13. Hukuk Dairesi 2016/12629 E. , 2017/2473 K.
"İçtihat Metni"
... vekili avukat ... ile ... vekili avukat ... aralarındaki dava hakkında ... ..... Asliye Hukuk Mahkemesinden verilen 19.9.2013 gün ve 2009/244-2013/364 sayılı hükmün Dairemizin ....2.2016 tarih ve 2016/2456-4152 sayılı ilamıyla bozulmasına karar verilmişti. Süresi içinde davalı avukatınca kararın düzeltilmesi istenilmiş olmakla dosya incelendi, gereği konuşuldu.
K A R A R
Davacı, aralarındaki ödünç ilişkisi nedeniyle davalı tarafından kendisine karşı açılan icra takibinden sonra borçlu olduğu parayı davalının eşine ibraname karşılığı ödediğini ileri sürerek bu takipten dolayı borçlu olmadığının tespitini istemiştir.
Davalı, 240.000 TL alacağının tahsili amacıyla davacı hakkında başlattığı takibin itiraza uğramadan kesinleştiğini, kendisine ya da eşine yapılmış bir ödeme olmadığını, davacının iddia ettiği gibi eşine ödemesi yönünde bir talimatı olmadığını, eşinin borsada işlem yapmak üzere davacıya vermiş olduğu açığa imzalı belgenin davacı tarafından doldurularak ibraname olarak ileri sürüldüğünü savunarak davanın reddini dilemiştir.
Mahkemece, davanın reddine karar verilmiş; hükmün davacı tarafından temyiz edilmesi üzerine hüküm Dairemizin ....02.2016 gün 2016/2456 Esas, 2016/4152 Karar sayılı ilamı ile bozulmuş, bu kez davalı tarafından karar düzeltme yoluna başvurulmuştur.

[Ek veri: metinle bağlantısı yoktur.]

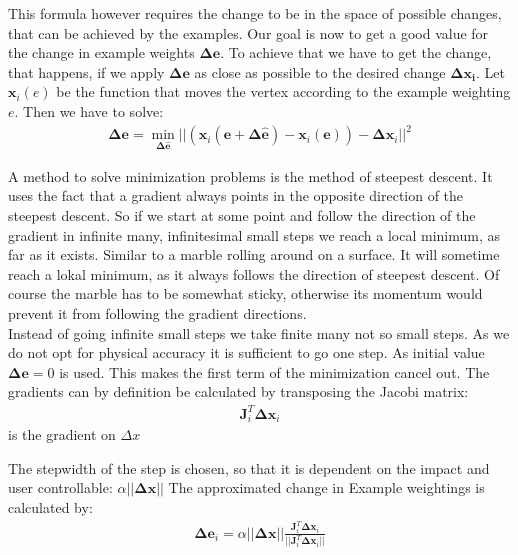 This formula however requires the change to be in the space of possible changes, that can be achieved by the examples. Our goal is now to get a good value for the change in example weights $\bm{\Delta e}$. To achieve that we have to get the change, that happens, if we apply $\bm{\Delta e}$ as close as possible to the desired change $\bm{\Delta x_i}$. Let $\bm x_i(e)$ be the function that moves the vertex according to the example weighting $e$. Then we have to solve:
\begin{align}
\bm{\Delta e} = \min_{\bm{\Delta \hat e}}||(\bm x_i (\bm e + \bm{\Delta \hat e}) -\bm x_i (\bm e )) - \bm{\Delta x}_i ||^2
\end{align}

A method to solve minimization problems is the method of steepest descent. It uses the fact that a gradient always points in the opposite direction of the steepest descent. So if we start at some point and follow the direction of the gradient in infinite many, infinitesimal small steps we reach a local minimum, as far as it exists. Similar to a marble rolling around on a surface. It will sometime reach a lokal minimum, as it always follows the direction of steepest descent. Of course the marble has to be somewhat sticky, otherwise its momentum would prevent it from following the gradient directions.\\
Instead of going infinite small steps we take finite many not so small steps.
As we do not opt for physical accuracy it is sufficient to go one step. As initial value $\bm{\Delta e} = 0$ is used. This makes the first term of the minimization cancel out. The gradients can by definition be calculated by transposing the Jacobi matrix:
\begin{align}
\bm J_i^T \bm{\Delta x}_i
\end{align}
is the gradient on $\Delta x$

The stepwidth of the step is chosen, so that it is dependent on the impact and user controllable: $\alpha ||\bm{\Delta x}||$
The approximated change in Example weightings is calculated by:
\begin{align}
\bm{\Delta e}_i = \alpha ||\bm{\Delta x}|| \frac{\bm J_i^T \bm{\Delta x}_i}{||\bm J_i^T \bm{\Delta x}_i||}
\end{align}

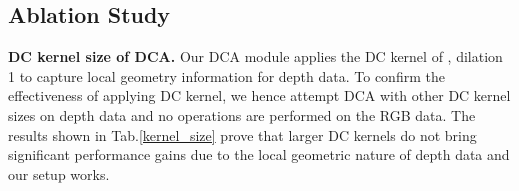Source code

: \documentclass[10pt,twocolumn,letterpaper]{article}
\begin{document}
\subsection{Ablation Study}
\textbf{DC kernel size of DCA.}
Our DCA module applies the DC kernel of , dilation 1 to capture local geometry information for depth data.
To confirm the effectiveness of applying  DC kernel, we hence attempt DCA with other DC kernel
sizes on depth data and no operations are performed on the RGB data. The results shown in Tab.\ref{kernel_size}
prove that larger DC kernels do not bring significant performance gains due to
the local geometric nature of depth data and our setup works.

\begin{table}
   \centering
   \caption{The results of DCA with different DC kernel sizes on NYUDv2 test set.}
   \label{nyud2}
   \label{kernel_size}
\end{table}


\begin{table}[]
   \centering
   \caption{Ablation study on DCA and EDCA modules on NYUDv2 test set.}
   \label{Ablation1}
\end{table}
\end{document}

Davacı, davalıdan ödünç para aldığını, davalıya olan bu borcunu aleyhine açılan icra takibinden sonra davalının eşine ödediğini ve bu ödemeye ilişkin de ibraname başlıklı belgeyi aldığını buna rağmen takibe devam edildiğini ileri sürerek, davalıya bu takip nedeniyle borçlu olmadığının tespitini istemiştir. Davalı ise bu belgenin sahte olarak düzenlendiğini, eşine her hangi bir ödeme yapılmadığını, davacının zaman zaman eşi için borsada işlemler yaptığını ve bu işlemler için eşinden boş imzalı kağıtlar aldığını, ibraname başlıklı belgenin de bu şekilde düzenlenmiş olabileceğini savunmuştur. Mahkemece, ödemenin alacaklının şahsına yapılması gerektiği, alacaklının eşine yapılan ödemenin geçerli olması için hem temsil hem de ahzu kabza yetkili kılınmış olması gerektiği, ödemenin eşine yapılması konusunda davalı alacaklının yetki ve talimat verdiğine dair yazılı bir delil sunulamadığı, kaldı ki iddiaya dayanak yapılan 14/01/2009 tarihli “İbra Sözleşmesi ve Makbuz” başlıklı belge nedeniyle davacı hakkında “Açığa İmzanın Kötüye Kullanılması” suçundan açılan dava sonunda cezalandırılmasına karar verildiği gerekçesi ile davanın reddine karar verilmiştir.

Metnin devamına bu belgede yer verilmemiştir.